**REQUIREMENT:** If a line in the records below contains the word "method", return that line.
****************************************
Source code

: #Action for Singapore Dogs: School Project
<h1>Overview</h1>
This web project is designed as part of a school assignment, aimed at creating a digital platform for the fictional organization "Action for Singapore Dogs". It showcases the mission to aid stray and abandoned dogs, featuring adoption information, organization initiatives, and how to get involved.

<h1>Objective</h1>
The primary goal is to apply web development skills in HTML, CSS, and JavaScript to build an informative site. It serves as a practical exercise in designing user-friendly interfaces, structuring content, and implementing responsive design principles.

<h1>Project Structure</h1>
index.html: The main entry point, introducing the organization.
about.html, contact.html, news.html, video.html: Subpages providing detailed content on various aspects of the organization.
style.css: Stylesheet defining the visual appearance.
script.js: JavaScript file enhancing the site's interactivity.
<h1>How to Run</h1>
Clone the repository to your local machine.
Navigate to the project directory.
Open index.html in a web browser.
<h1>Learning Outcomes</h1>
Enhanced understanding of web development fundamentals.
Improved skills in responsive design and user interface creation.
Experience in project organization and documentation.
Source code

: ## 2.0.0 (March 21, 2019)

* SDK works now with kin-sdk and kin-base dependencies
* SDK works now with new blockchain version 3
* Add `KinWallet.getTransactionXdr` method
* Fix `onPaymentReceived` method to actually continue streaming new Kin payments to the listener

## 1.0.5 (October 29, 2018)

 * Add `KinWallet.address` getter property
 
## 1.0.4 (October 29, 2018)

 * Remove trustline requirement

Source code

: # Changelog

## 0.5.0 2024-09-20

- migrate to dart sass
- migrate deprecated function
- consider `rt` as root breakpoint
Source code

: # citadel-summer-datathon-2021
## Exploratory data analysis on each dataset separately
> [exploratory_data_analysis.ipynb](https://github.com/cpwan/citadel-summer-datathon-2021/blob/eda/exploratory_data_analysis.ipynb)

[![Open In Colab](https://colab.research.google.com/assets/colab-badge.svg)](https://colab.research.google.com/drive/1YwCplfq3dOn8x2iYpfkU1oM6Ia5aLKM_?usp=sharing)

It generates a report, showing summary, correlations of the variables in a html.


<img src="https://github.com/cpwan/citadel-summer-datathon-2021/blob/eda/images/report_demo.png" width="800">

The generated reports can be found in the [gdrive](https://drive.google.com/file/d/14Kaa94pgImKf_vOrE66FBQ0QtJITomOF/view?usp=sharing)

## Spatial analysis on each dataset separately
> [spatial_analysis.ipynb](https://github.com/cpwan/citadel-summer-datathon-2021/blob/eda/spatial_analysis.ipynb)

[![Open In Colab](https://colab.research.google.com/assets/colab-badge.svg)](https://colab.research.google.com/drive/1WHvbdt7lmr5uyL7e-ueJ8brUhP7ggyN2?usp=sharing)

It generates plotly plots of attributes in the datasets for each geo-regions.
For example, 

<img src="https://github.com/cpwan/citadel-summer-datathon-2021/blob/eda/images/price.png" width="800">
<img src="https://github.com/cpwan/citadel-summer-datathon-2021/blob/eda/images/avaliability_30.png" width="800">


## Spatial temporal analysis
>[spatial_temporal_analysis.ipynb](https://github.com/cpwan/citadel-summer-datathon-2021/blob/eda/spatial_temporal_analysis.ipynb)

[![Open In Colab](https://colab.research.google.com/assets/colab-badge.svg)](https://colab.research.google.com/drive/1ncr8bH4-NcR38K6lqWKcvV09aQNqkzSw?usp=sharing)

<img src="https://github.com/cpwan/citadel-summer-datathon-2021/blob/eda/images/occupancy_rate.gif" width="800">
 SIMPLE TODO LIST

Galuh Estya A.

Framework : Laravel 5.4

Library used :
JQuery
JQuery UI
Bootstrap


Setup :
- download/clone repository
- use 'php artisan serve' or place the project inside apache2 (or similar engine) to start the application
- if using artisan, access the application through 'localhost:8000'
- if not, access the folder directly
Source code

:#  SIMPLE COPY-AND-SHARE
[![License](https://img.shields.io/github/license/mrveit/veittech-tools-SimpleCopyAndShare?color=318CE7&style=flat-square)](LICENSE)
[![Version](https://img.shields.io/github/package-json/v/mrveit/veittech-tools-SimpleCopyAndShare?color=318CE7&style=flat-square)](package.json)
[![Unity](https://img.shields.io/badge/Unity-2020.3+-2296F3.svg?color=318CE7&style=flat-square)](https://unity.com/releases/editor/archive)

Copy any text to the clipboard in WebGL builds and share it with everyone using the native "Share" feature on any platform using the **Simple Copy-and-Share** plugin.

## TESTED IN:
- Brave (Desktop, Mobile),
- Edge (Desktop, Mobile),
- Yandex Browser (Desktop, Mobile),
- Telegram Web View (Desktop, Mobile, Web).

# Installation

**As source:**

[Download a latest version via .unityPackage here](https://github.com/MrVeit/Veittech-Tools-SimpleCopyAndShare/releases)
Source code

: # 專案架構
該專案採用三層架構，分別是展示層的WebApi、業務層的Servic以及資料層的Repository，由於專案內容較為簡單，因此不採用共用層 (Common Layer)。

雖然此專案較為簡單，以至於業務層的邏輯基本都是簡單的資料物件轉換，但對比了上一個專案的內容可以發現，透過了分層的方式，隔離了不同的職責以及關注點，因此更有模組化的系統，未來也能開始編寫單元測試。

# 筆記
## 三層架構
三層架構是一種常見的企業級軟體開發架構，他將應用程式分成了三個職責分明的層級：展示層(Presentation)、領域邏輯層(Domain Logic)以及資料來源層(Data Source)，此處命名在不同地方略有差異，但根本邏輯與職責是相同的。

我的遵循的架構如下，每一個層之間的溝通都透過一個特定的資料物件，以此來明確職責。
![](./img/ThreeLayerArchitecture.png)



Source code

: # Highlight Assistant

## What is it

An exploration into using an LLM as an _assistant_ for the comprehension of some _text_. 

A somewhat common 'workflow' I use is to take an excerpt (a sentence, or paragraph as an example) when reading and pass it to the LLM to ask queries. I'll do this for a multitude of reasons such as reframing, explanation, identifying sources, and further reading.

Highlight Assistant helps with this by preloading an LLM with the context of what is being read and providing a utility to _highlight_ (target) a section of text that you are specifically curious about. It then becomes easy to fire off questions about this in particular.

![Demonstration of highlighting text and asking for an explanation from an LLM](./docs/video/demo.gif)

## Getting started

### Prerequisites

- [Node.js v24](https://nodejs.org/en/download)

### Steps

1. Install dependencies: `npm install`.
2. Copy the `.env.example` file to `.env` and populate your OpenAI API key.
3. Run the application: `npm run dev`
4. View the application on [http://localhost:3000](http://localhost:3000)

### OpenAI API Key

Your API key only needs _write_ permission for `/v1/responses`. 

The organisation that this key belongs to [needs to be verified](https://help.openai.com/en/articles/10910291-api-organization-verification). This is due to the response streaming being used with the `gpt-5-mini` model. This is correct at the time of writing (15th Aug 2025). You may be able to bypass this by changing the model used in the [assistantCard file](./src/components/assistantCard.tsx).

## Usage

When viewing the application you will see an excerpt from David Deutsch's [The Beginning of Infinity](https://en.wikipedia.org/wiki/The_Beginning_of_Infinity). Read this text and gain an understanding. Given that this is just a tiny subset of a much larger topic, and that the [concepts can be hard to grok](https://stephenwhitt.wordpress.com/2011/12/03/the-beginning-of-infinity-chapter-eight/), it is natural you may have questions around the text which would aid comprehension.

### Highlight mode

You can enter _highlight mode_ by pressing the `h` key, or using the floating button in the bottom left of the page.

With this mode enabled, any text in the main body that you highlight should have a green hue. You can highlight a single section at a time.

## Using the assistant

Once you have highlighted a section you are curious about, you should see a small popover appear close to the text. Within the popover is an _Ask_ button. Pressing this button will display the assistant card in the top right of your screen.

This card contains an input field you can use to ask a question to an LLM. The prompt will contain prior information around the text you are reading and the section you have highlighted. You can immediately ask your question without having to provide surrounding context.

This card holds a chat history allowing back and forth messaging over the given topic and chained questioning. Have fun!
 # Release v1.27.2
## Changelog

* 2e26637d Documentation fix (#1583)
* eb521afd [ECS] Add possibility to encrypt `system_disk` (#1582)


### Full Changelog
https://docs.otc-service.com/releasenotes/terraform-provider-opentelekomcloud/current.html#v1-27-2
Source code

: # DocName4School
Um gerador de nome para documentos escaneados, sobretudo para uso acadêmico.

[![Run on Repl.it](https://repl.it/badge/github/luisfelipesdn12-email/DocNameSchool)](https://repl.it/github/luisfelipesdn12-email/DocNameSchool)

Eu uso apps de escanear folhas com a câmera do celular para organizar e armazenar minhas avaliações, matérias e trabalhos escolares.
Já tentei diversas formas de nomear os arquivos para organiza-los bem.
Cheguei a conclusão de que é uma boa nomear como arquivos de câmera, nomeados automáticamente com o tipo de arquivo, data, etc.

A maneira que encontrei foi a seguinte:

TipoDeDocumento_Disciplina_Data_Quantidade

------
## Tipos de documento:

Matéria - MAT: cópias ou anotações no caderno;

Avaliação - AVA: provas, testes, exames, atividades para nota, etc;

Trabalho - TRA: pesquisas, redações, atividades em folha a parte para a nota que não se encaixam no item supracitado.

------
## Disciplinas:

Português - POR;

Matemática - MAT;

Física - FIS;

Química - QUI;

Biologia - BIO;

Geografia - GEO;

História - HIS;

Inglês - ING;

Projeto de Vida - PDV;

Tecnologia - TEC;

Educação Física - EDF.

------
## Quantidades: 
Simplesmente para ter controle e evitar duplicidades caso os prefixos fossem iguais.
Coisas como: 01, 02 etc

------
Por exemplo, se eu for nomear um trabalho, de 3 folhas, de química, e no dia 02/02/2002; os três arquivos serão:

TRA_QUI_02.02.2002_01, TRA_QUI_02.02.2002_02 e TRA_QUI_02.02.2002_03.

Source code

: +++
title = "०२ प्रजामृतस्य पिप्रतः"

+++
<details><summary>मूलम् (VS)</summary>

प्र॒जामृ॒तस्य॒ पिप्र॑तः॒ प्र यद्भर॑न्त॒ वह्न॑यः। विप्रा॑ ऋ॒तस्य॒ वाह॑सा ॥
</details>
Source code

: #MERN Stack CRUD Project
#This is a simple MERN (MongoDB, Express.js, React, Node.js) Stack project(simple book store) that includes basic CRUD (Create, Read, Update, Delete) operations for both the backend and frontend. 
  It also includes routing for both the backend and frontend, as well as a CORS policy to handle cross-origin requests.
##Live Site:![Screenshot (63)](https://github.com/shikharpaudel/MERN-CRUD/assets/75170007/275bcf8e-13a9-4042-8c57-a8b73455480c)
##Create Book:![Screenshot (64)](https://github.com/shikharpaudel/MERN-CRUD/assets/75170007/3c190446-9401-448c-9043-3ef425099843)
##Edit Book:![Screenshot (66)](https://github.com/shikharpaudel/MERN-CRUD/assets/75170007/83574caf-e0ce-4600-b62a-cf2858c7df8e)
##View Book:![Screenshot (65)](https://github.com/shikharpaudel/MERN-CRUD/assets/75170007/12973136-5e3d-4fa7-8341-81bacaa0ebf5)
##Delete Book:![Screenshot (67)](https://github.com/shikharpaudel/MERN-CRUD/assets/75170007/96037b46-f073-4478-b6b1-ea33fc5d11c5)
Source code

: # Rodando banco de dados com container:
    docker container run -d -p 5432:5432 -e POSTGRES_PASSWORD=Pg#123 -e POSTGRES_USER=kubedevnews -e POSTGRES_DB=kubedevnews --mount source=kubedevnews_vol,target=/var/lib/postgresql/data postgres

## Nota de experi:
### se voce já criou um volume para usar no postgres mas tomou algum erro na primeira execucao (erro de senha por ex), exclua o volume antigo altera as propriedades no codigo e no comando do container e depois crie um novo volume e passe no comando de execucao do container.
****************************************
**SOLUTION:**
* Add `KinWallet.getTransactionXdr` method
* Fix `onPaymentReceived` method to actually continue streaming new Kin payments to the listener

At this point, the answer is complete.